Рукопись, найденная в Сарагосе (другой перевод) - Потоцкий Ян - Страница 122
- Предыдущая
- 122/171
- Следующая
Благоволи на миг снова сосредоточить все своё внимание. На четырнадцатом году жизни ты любил молодую девушку, а когда тебе исполнилось двадцать один, ты становишься лучшим из мужей. На двадцать восьмом году жизни ты впервые злоупотребляешь доверием, но женщина, которую ты любил, обладает душой возвышенной, она вселяет в твою душу пламень, и на тридцатом году жизни ты с честью выступаешь на общественном поприще. Вскоре, однако, у тебя возникает стремление к любовным интрижкам, испытанное тобою уже на двадцать восьмом году жизни, ордината которого равна ординате сорока двух лет.
Засим ты вновь становишься хорошим мужем, каким был на двадцать первом году, ордината которого равна ординате сорока девяти лет.

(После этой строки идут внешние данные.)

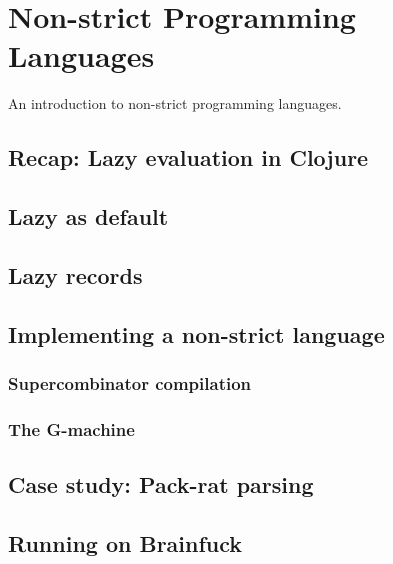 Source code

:\chapter{Non-strict Programming Languages}

An introduction to non-strict programming languages.

\section{Recap: Lazy evaluation in Clojure}

\section{Lazy as default}

\section{Lazy records}

\section{Implementing a non-strict language}

\subsection{Supercombinator compilation}

\subsection{The G-machine}

\section{Case study: Pack-rat parsing}

\section{Running on Brainfuck}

После этого ты выезжаешь к одному из своих вассалов, где загораешься любовью к юной девушке, такой, какую ты любил на четырнадцатом году жизни, ордината которого равна ординате пятидесяти шести лет. Прошу тебя, однако, милостивый маркиз, не огорчаться тем, что, разделяя большую ось твоего эллипса на семьдесят частей, я, тем самым, ограничиваю твою жизнь только этим числом лет. Напротив, ты можешь спокойно прожить девяносто лет и даже больше, но в таком случае эллипс твой превратится постепенно в кривую иного вида, близкую к цепной линии.[255]

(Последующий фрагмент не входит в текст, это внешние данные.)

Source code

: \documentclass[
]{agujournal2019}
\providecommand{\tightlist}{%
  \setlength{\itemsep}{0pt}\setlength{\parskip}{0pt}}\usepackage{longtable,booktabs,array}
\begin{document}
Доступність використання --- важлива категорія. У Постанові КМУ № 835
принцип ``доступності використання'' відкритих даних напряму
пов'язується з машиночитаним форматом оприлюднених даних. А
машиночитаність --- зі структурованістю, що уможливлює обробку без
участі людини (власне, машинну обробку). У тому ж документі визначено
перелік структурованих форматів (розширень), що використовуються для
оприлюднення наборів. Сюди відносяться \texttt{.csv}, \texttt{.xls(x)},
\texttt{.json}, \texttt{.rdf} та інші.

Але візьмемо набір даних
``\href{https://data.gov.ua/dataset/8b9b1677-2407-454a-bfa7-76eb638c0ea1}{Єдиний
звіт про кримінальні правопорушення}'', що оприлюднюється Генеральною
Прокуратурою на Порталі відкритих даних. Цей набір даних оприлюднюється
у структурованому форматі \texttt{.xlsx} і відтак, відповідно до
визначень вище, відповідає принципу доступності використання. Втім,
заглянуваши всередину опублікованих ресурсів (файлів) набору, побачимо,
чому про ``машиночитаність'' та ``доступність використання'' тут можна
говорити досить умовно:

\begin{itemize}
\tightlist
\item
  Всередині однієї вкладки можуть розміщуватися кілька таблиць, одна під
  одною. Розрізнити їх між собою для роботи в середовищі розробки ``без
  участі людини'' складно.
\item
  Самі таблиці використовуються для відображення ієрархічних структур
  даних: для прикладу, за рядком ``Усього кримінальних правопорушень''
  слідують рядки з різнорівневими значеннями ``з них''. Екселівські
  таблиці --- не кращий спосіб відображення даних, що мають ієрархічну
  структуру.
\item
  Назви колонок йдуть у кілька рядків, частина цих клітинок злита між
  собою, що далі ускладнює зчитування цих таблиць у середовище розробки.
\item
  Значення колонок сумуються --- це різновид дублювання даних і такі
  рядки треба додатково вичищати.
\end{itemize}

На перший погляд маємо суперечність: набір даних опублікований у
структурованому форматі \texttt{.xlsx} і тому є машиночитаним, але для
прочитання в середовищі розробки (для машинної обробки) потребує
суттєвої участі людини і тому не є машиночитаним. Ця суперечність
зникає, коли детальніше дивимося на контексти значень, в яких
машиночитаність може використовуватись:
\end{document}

Говоря это, Веласкес поднялся, страшно размахивая руками, выхватил шпагу и начал чертить ею какие-то линии на песке и непременно изложил бы нам всю теорию кривых линий, именуемых цепными, если бы маркиз, как и остальное общество, мало интересуясь доказательствами нашего математика, не попросил бы разрешения отправиться на покой. Одна только Ревекка осталась. Веласкес не обратил внимания на уходивших, ему было достаточно присутствия прекрасной еврейки; он продолжал излагать ей свою хитроумную систему. Я долго слушал его, но, наконец, утомленный множеством ученых терминов и чисел, к которым я никогда не питал особого пристрастия, не смог превозмочь дремоту и пошел отдохнуть. А Веласкес все ещё продолжал свои разглагольствования.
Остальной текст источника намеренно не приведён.